Fred traces his natural ability to relate to students of all backgrounds to his own experiences growing up in a rough, inner-city neighborhood marked by poverty in Boston, where he had to learn to mask his friendly demeanor to survive. He said, “Another key aspect from the streets of Boston is that my youth, childhood and past has been filled with variable pains. One of the benefits is I can relate to a lot of people’s pain.” Demonstrating his big heart, Fred said, “If I can help a bum on the street, I’ll help him.”

His capacity for developing bonds may be attributed to his personal motto to stay positive, his unique life experiences and the mutual respect existing between himself and the students on campus. “When I see the students, I see them as adults, and I treat them as such,” Fred explains.

Having worked on campus for over five years, Fred has witnessed several of the dining changes on campus as well. He praises the new dining service, explaining “One thing I really appreciate about Sodexo as opposed to the regime of last year, I feel Sodexo listens to the opinions of students a lot more.”

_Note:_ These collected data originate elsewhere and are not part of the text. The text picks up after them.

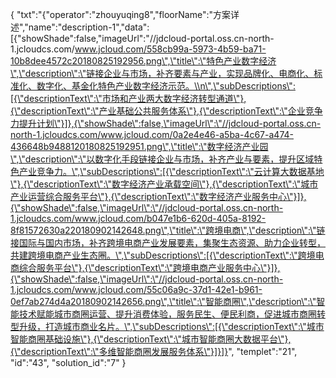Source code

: {
	"txt":"{\"operator\":\"zhouyuqing8\",\"floorName\":\"方案详述\",\"name\":\"description-1\",\"data\":[{\"showShade\":false,\"imageUrl\":\"//jdcloud-portal.oss.cn-north-1.jcloudcs.com/www.jcloud.com/558cb99a-5973-4b59-ba71-10b8dee4572c20180825192956.png\",\"title\":\"特色产业数字经济\",\"description\":\"链接企业与市场，补齐要素与产业，实现品牌化、电商化、标准化、数字化、基金化特色产业数字经济示范。\\n\",\"subDescriptions\":[{\"descriptionText\":\"市场和产业两大数字经济转型通道\"},{\"descriptionText\":\"产业基础公共服务体系\"},{\"descriptionText\":\"企业竞争力提升计划\"}]},{\"showShade\":false,\"imageUrl\":\"//jdcloud-portal.oss.cn-north-1.jcloudcs.com/www.jcloud.com/0a2e4e46-a5ba-4c67-a474-436648b9488120180825192951.png\",\"title\":\"数字经济产业园\",\"description\":\"以数字化手段链接企业与市场，补齐产业与要素，提升区域特色产业竞争力。\",\"subDescriptions\":[{\"descriptionText\":\"云计算大数据基地\"},{\"descriptionText\":\"数字经济产业承载空间\"},{\"descriptionText\":\"城市产业运营综合服务平台\"},{\"descriptionText\":\"数字经济产业服务中心\"}]},{\"showShade\":false,\"imageUrl\":\"//jdcloud-portal.oss.cn-north-1.jcloudcs.com/www.jcloud.com/b047e1b6-620d-405a-8192-8f81572630a220180902142648.png\",\"title\":\"跨境电商\",\"description\":\"链接国际与国内市场，补齐跨境电商产业发展要素，集聚生态资源、助力企业转型，共建跨境电商产业生态圈。\",\"subDescriptions\":[{\"descriptionText\":\"跨境电商综合服务平台\"},{\"descriptionText\":\"跨境电商产业服务中心\"}]},{\"showShade\":false,\"imageUrl\":\"//jdcloud-portal.oss.cn-north-1.jcloudcs.com/www.jcloud.com/55c06a9c-37d1-42e1-b961-0ef7ab274d4a20180902142656.png\",\"title\":\"智能商圈\",\"description\":\"智能技术赋能城市商圈运营、提升消费体验，服务民生、便民利商，促进城市商圈转型升级，打造城市商业名片。\",\"subDescriptions\":[{\"descriptionText\":\"城市智能商圈基础设施\"},{\"descriptionText\":\"城市智能商圈大数据平台\"},{\"descriptionText\":\"多维智能商圈发展服务体系\"}]}]}",
	"templet":"21",
	"id":"43",
	"solution_id":"7"
}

Beyond his role in the mailroom, Fred has worked at the Stein as well, which is currently undergoing renovations. Opting for a lounge style in Deis After Dark, he implemented a buffet-style service so students would not have to wait long to be served. In the past, he has served as a co-host of the radio show “On the Street,” although he is currently taking a brief hiatus. While hosting the show, he encourages an open dialogue and seeks to hear the diverse perspectives of callers. “Instead of coming in with my opinions and wanting to prove viewers wrong, I want to hear their voices,” a method that he states leads to a more interesting conversation.

Although Fred has served as an inspiration to students, he asserts the impact Brandeis University has had on his life goals as well. “If I had gone to college, Brandeis would have been the place,” he said. Currently hoping to pursue a degree in hospitality, he reflected, “In all honesty, I am inspired by the Brandeis students to do better myself.” Tracing his childhood from the streets of Boston, he notes he never considered college to be a feasible option in the past due to the costs, but now considers higher education an absolute must. “I am almost in awe of the students and what they can do,” he said. Noting the ability of students to apply themselves in their studies, he devised the motto, “Brandeis: play hard, study harder.”

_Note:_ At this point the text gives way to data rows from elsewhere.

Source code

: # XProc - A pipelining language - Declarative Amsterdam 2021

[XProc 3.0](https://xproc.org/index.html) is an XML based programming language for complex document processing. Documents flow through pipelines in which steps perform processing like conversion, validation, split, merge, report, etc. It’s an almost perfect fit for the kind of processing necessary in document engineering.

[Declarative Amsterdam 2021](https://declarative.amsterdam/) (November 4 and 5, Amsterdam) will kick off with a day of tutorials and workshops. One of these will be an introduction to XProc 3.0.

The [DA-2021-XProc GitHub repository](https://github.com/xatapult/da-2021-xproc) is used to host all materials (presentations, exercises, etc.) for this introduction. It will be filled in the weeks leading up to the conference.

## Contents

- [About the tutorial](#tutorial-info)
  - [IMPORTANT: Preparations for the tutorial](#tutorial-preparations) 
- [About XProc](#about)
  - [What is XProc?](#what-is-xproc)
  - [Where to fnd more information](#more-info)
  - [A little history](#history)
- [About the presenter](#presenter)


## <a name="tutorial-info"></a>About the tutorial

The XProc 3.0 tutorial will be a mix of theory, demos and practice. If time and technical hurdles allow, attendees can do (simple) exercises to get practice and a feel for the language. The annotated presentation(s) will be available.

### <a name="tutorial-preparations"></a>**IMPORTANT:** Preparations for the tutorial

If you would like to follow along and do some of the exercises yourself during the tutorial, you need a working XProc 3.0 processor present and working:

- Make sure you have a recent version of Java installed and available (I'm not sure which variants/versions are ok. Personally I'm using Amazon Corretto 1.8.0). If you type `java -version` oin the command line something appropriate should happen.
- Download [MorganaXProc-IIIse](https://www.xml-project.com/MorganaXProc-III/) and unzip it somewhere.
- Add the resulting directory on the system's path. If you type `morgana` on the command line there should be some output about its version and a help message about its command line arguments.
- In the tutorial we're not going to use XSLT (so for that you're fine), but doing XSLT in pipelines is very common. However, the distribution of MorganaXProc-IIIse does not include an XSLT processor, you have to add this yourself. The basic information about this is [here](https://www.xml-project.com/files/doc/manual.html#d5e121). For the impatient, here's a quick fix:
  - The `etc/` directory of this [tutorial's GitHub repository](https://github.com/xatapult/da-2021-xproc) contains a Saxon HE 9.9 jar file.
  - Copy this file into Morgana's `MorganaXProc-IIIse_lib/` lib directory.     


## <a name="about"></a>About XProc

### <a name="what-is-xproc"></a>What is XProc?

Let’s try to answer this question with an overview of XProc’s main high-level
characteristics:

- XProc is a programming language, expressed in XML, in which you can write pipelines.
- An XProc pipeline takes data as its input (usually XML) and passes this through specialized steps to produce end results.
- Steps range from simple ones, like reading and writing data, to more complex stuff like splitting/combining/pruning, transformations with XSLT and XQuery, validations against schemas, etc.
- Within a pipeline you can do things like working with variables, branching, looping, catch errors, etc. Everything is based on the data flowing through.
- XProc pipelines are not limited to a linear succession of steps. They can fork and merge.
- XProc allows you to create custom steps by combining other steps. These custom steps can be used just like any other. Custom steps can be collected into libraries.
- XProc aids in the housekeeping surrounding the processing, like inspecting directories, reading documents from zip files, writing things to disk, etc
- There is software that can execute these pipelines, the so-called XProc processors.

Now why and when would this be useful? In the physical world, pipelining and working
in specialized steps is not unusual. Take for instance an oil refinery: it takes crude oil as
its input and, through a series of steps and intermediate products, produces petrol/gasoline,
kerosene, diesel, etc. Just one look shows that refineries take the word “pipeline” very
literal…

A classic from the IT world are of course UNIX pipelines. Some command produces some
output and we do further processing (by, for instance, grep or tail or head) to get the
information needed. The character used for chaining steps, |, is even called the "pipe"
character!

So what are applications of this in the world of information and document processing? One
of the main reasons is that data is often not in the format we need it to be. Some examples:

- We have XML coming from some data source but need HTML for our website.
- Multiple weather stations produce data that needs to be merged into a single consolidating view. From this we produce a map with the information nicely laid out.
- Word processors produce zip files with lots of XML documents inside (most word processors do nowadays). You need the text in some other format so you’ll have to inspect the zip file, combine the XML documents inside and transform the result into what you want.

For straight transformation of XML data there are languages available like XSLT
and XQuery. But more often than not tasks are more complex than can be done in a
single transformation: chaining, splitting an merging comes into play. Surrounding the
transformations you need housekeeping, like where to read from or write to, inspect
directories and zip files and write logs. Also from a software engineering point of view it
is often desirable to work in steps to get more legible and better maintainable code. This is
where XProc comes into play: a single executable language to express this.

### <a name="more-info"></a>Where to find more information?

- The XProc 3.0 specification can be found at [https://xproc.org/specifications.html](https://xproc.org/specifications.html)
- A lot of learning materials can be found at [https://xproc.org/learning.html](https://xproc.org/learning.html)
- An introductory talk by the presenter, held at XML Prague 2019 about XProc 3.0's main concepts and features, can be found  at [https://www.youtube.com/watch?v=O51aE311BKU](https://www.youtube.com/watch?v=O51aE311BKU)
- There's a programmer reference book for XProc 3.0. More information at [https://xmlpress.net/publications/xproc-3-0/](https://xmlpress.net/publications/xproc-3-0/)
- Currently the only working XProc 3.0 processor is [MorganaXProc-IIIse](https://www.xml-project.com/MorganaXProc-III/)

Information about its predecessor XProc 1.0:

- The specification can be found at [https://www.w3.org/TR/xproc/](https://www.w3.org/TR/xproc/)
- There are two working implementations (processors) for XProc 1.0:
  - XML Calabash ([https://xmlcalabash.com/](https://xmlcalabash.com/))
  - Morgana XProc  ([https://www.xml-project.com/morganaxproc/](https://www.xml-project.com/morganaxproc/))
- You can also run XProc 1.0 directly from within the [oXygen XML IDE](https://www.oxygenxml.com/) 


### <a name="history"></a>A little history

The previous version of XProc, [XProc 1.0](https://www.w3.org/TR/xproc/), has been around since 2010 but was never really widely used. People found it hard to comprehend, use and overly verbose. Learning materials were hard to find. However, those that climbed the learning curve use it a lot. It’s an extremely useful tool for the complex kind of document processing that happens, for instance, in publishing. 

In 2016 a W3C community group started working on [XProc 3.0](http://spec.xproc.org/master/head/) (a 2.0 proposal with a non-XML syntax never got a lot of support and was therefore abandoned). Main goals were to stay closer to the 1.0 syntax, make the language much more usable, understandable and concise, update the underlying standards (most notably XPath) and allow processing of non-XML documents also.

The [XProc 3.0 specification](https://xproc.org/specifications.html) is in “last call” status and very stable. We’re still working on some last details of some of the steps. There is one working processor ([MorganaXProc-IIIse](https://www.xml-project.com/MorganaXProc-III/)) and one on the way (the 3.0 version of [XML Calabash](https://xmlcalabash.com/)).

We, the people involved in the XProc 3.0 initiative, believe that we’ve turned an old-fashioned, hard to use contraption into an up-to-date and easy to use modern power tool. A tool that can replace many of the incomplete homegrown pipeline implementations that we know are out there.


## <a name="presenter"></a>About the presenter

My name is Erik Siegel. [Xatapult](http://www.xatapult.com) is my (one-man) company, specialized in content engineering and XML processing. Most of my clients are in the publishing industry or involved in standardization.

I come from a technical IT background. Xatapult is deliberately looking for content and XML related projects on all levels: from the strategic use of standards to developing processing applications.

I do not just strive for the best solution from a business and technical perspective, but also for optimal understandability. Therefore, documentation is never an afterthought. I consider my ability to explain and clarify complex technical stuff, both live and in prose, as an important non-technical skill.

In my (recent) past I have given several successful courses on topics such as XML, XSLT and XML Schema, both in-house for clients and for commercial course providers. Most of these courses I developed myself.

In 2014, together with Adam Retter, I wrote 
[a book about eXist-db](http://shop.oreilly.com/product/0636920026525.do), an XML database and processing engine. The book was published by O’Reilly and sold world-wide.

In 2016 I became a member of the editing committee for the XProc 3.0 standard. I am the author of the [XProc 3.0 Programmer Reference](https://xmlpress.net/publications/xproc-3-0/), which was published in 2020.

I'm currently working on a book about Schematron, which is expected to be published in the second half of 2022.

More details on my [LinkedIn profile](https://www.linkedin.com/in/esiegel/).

He also noted the recent resignation of Mark Collins, stating, “It is especially sad for me because Collins lived in the city of Boston like I did, he walked some of the same streets I walked, and look how far he’s come. Coming from a tough neighborhood, he still succeeded.”

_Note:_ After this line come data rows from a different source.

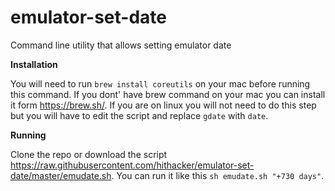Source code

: # emulator-set-date
Command line utility that allows setting emulator date

**Installation**

You will need to run `brew install coreutils` on your mac before running this command. If you dont' have brew command on your mac you can install it form https://brew.sh/. If you are on linux you will not need to do this step but you will have to edit the script and replace `gdate` with `date`.

**Running**

Clone the repo or download the script https://raw.githubusercontent.com/hithacker/emulator-set-date/master/emudate.sh. You can run it like this `sh emudate.sh "+730 days"`.
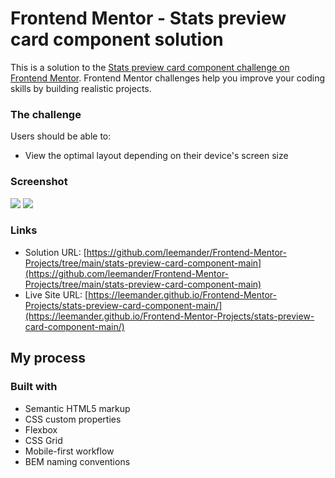 # Frontend Mentor - Stats preview card component solution

This is a solution to the [Stats preview card component challenge on Frontend Mentor](https://www.frontendmentor.io/challenges/stats-preview-card-component-8JqbgoU62). Frontend Mentor challenges help you improve your coding skills by building realistic projects.

### The challenge

Users should be able to:

- View the optimal layout depending on their device's screen size

### Screenshot

![](./mobile.png)
![](./desktop.png)

### Links

- Solution URL: [https://github.com/leemander/Frontend-Mentor-Projects/tree/main/stats-preview-card-component-main](https://github.com/leemander/Frontend-Mentor-Projects/tree/main/stats-preview-card-component-main)
- Live Site URL: [https://leemander.github.io/Frontend-Mentor-Projects/stats-preview-card-component-main/](https://leemander.github.io/Frontend-Mentor-Projects/stats-preview-card-component-main/)

## My process

### Built with

- Semantic HTML5 markup
- CSS custom properties
- Flexbox
- CSS Grid
- Mobile-first workflow
- BEM naming conventions
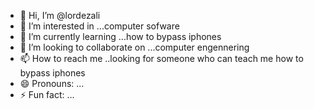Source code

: - 👋 Hi, I’m @lordezali
- 👀 I’m interested in ...computer sofware
- 🌱 I’m currently learning ...how to bypass iphones
- 💞️ I’m looking to collaborate on ...computer engennering 
- 📫 How to reach me ..looking for someone who can teach me how to bypass iphones
- 😄 Pronouns: ...
- ⚡ Fun fact: ...

<!---
lordezali/lordezali is a ✨ special ✨ repository because its `README.md` (this file) appears on your GitHub profile.
You can click the Preview link to take a look at your changes.
--->

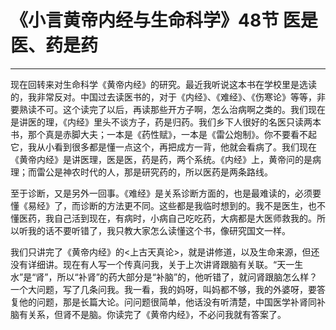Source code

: # 《小言黄帝内经与生命科学》48节 医是医、药是药

------

现在回转来对生命科学《黄帝内经》的研究。最近我听说这本书在学校里是选读的，我非常反对。中国过去读医书的，对于《内经》、《难经》、《伤寒论》等等，非要熟读不可。这个读完了以后，再读那些开方子啊，怎么治病啊之类的。我们现在是讲医的理，《内经》里头不谈方子，药是归药。我们乡下人很好的名医只读两本书，那个真是赤脚大夫；一本是《药性赋》，一本是《雷公炮制》。你不要看不起它，我从小看到很多都是懂一点这个，再把成方一背，他就会看病了。我们现在《黄帝内经》是讲医理，医是医，药是药，两个系统。《内经》上，黄帝问的是病理；而雷公是神农时代的人，那是研究药的，所以医药是两条路线。

至于诊断，又是另外一回事。《难经》是关系诊断方面的，也是最难读的，必须要懂《易经》了，而诊断的方法更不同。这些都是我临时想到的。我不是医生，也不懂医药，我自己活到现在，有病时，小病自己吃吃药，大病都是大医师救我的。所以听我的话不要听错了，我只教大家怎么读懂这个书，像研究国文一样。

我们只讲完了《黄帝内经》的<上古天真论>，就是讲修道，以及生命来源，但还没有详细讲。现在有人写一个传真问我，关于上次讲肾跟脑有关联。“天一生水”是“肾”，所以“补肾”的药大部分是“补脑”的，他听错了，就问肾跟脑怎么样？一个大问题，写了几条问我。我一看，我的妈呀，叫妈都不够，我的外婆呀，要答复他的问题，那是长篇大论。问问题很简单，他话没有听清楚，中国医学补肾同补脑有关系，但肾不是脑。你读完了《黄帝内经》，不必问我就有答案了。
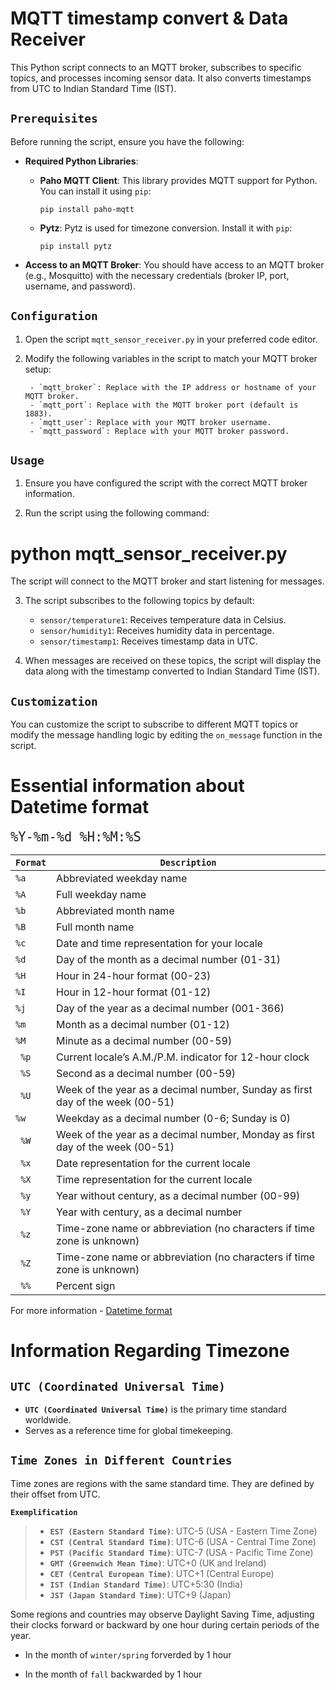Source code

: # MQTT timestamp convert & Data Receiver

This Python script connects to an MQTT broker, subscribes to specific topics, and processes incoming sensor data. It also converts timestamps from UTC to Indian Standard Time (IST).

## ``Prerequisites``

Before running the script, ensure you have the following:

- **Required Python Libraries**:
  - **Paho MQTT Client**: This library provides MQTT support for Python. You can install it using `pip`:

        pip install paho-mqtt
    

  - **Pytz**: Pytz is used for timezone conversion. Install it with `pip`:

        pip install pytz
    

- **Access to an MQTT Broker**: You should have access to an MQTT broker (e.g., Mosquitto) with the necessary credentials (broker IP, port, username, and password).

## ``Configuration``

1. Open the script `mqtt_sensor_receiver.py` in your preferred code editor.

2. Modify the following variables in the script to match your MQTT broker setup:

        - `mqtt_broker`: Replace with the IP address or hostname of your MQTT broker.
        - `mqtt_port`: Replace with the MQTT broker port (default is 1883).
        - `mqtt_user`: Replace with your MQTT broker username.
        - `mqtt_password`: Replace with your MQTT broker password.

## ``Usage``

1. Ensure you have configured the script with the correct MQTT broker information.

2. Run the script using the following command:


# python mqtt_sensor_receiver.py


The script will connect to the MQTT broker and start listening for messages.

3. The script subscribes to the following topics by default:
    - `sensor/temperature1`: Receives temperature data in Celsius.
    - `sensor/humidity1`: Receives humidity data in percentage.
    - `sensor/timestamp1`: Receives timestamp data in UTC.

4. When messages are received on these topics, the script will display the data along with the timestamp converted to Indian Standard Time (IST).

## ``Customization``

You can customize the script to subscribe to different MQTT topics or modify the message handling logic by editing the `on_message` function in the script.

# Essential information about Datetime format

<font size="5.5">``%Y-%m-%d %H:%M:%S``</font>

| ``Format`` | ``Description``                                                |
|--------|------------------------------------------------------------|
| ``%a``     | Abbreviated weekday name                                   |
| ``%A``     | Full weekday name                                          |
| ``%b``     | Abbreviated month name                                     |
| ``%B``     | Full month name                                            |
| ``%c``     | Date and time representation for your locale              |
| ``%d  ``   | Day of the month as a decimal number (01-31)              |
| ``%H ``    | Hour in 24-hour format (00-23)                            |
| ``%I``     | Hour in 12-hour format (01-12)                            |
| ``%j``   | Day of the year as a decimal number (001-366)             |
| ``%m`` | Month as a decimal number (01-12)                         |
|`` %M ``    | Minute as a decimal number (00-59)                        |
|`` %p``     | Current locale’s A.M./P.M. indicator for 12-hour clock     |
|`` %S``     | Second as a decimal number (00-59)                        |
|`` %U``     | Week of the year as a decimal number, Sunday as first day of the week (00-51) |
| ``%w``     | Weekday as a decimal number (0-6; Sunday is 0)            |
|`` %W``     | Week of the year as a decimal number, Monday as first day of the week (00-51) |
|`` %x``     | Date representation for the current locale                 |
|`` %X``     | Time representation for the current locale                 |
|`` %y``     | Year without century, as a decimal number (00-99)         |
|`` %Y``     | Year with century, as a decimal number                     |
|`` %z``     | Time-zone name or abbreviation (no characters if time zone is unknown) |
|`` %Z``    | Time-zone name or abbreviation (no characters if time zone is unknown) |
|`` %%``     | Percent sign                                               |

For more information - [Datetime format](https://forum.arduino.cc/t/esp32-time-library-formatting-date-and-writing-it-to-char-array/520346/7)

# Information Regarding Timezone
## ``UTC (Coordinated Universal Time)``

- **``UTC (Coordinated Universal Time)``** is the primary time standard worldwide.
- Serves as a reference time for global timekeeping.

## ``Time Zones in Different Countries``

Time zones are regions with the same standard time. They are defined by their offset from UTC.

**``Exemplification``**
 >   - **``EST (Eastern Standard Time)``**: UTC-5 (USA - Eastern Time Zone)
 >   - **``CST (Central Standard Time)``**: UTC-6 (USA - Central Time Zone)
 >   - **``PST (Pacific Standard Time)``**: UTC-7 (USA - Pacific Time Zone)
 >   - **``GMT (Greenwich Mean Time)``**: UTC+0 (UK and Ireland)
 >   - **``CET (Central European Time)``**: UTC+1 (Central Europe)
 >   - **``IST (Indian Standard Time)``**: UTC+5:30 (India)
 >   - **``JST (Japan Standard Time)``**: UTC+9 (Japan)

Some regions and countries may observe Daylight Saving Time, adjusting their clocks forward or backward by one hour during certain periods of the year.

- In the month of ``winter/spring`` forverded by 1 hour

- In the month of ``fall`` backwarded by 1 hour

While Fred has left his mark on Brandeis University through his rapport with students and ability to relate to others, he expresses his gratitude to the university as well.

“I just want to thank the Brandeis community. When I came here, just 28 years old, my mentality then, and my mentality now when I’m 32, has done a complete 180. I’ve seen how seriously Brandeis students take their studies, they make me want to do better,” he said.